If you wish to play with Orchids over and over again, you may feel harassed by the need to kill Orchids from another terminal.  You may also experience strange results, if you forgot that Orchids restores its state from the save file, and in particular remembers where it had left off reading files.

You can avoid all that with the -R option (do not Restore save file) and with the -S option (do not install Signal handlers):

orchids -RS

 

Stage 2

We have played with Orchids on a toy example.  The purpose of Orchids is to detect attacks, and it can do that in real-time.  Play around with it!  For example, install a vulnerable Linux system, launch and configure the auditd daemon, and uncomment the final two lines of orchids-inputs.conf so that Orchids reads the events sent by auditd:

INPUT                textfile    "/var/run/audispd_events"
DISSECT    auditd    textfile    "/var/run/audispd_events"

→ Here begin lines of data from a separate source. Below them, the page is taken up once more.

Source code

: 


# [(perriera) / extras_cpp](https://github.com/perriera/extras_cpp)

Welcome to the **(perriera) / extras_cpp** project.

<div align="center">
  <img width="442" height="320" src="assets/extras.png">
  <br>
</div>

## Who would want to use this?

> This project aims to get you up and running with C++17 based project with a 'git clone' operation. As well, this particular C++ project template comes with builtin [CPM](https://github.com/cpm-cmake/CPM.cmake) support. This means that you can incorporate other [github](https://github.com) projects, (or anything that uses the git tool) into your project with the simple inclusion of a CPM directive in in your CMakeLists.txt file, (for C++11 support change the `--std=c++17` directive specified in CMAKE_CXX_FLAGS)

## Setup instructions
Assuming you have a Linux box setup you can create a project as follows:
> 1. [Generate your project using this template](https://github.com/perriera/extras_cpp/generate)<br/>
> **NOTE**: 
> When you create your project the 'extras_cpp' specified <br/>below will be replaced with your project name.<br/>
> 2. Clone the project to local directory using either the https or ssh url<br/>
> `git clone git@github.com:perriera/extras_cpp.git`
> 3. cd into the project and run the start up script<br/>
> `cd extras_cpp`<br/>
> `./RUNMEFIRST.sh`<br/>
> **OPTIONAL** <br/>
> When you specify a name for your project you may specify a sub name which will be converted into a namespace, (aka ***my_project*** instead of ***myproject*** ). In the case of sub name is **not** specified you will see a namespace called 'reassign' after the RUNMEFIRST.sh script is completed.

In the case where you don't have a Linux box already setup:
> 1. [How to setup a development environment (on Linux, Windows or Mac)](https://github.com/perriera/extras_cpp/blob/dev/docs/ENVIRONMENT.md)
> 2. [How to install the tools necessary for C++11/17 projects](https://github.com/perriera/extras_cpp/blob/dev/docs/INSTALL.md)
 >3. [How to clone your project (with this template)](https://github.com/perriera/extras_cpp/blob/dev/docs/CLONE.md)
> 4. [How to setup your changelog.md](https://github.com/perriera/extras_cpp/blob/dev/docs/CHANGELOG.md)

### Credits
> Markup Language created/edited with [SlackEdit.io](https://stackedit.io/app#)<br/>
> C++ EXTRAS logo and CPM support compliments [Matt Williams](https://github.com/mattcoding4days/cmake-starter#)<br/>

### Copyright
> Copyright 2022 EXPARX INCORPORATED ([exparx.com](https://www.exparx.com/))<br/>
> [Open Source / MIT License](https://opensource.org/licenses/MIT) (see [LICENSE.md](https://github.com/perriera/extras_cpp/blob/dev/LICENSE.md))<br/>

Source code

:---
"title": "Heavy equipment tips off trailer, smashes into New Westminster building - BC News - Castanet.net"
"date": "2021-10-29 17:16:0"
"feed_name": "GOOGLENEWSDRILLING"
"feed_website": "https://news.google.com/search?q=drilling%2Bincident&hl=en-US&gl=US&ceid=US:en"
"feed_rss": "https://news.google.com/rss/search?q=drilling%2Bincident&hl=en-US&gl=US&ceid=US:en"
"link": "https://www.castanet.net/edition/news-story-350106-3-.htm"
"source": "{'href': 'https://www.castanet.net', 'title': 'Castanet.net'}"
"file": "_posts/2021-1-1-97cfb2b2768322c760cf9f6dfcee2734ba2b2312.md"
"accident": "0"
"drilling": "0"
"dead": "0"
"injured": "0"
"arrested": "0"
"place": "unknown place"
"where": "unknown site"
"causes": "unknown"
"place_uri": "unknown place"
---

Hint: to configure auditd, type:

    ARCH=`arch`
    auditctl -D -k orchids
    $ORCHIDS_RUNTIME_USER=`id -u orchids`
    auditctl -a always,exit -F arch=$ARCH -F uid!=$ORCHIDS_RUNTIME_USER  -S clone -S execve -S exit -S fork -S kill -S open -S setgid -S setregid -S setresgid -S setresuid -S setreuid -S setuid -S vfork -k orchids

This should launch auditd in such a way that Orchids gets enough information about what is going on on the local machine.

Stage 3

Orchids can also receive events from a remote source.  Uncomment the following lines in orchids-inputs.conf and try to have Orchids monitor events coming from a remote host!